Problem description =>
Report every line in the listing below where the string "Bearer" shows up.

Records for the task =>
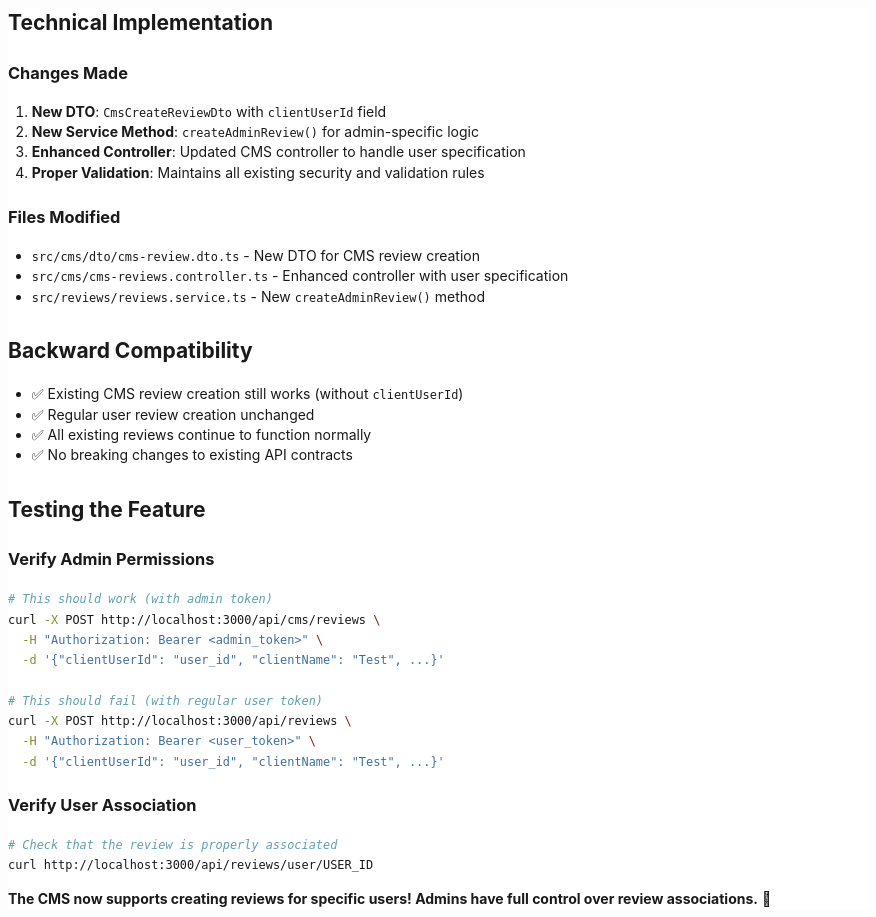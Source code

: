 ## Technical Implementation

### Changes Made
1. **New DTO**: `CmsCreateReviewDto` with `clientUserId` field
2. **New Service Method**: `createAdminReview()` for admin-specific logic
3. **Enhanced Controller**: Updated CMS controller to handle user specification
4. **Proper Validation**: Maintains all existing security and validation rules

### Files Modified
- `src/cms/dto/cms-review.dto.ts` - New DTO for CMS review creation
- `src/cms/cms-reviews.controller.ts` - Enhanced controller with user specification
- `src/reviews/reviews.service.ts` - New `createAdminReview()` method

## Backward Compatibility
- ✅ Existing CMS review creation still works (without `clientUserId`)
- ✅ Regular user review creation unchanged
- ✅ All existing reviews continue to function normally
- ✅ No breaking changes to existing API contracts

## Testing the Feature

### Verify Admin Permissions
```bash
# This should work (with admin token)
curl -X POST http://localhost:3000/api/cms/reviews \
  -H "Authorization: Bearer <admin_token>" \
  -d '{"clientUserId": "user_id", "clientName": "Test", ...}'

# This should fail (with regular user token)
curl -X POST http://localhost:3000/api/reviews \
  -H "Authorization: Bearer <user_token>" \
  -d '{"clientUserId": "user_id", "clientName": "Test", ...}'
```

### Verify User Association
```bash
# Check that the review is properly associated
curl http://localhost:3000/api/reviews/user/USER_ID
```

**The CMS now supports creating reviews for specific users! Admins have full control over review associations.** 🎉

Task response =>
  -H "Authorization: Bearer <admin_token>" \
  -H "Authorization: Bearer <user_token>" \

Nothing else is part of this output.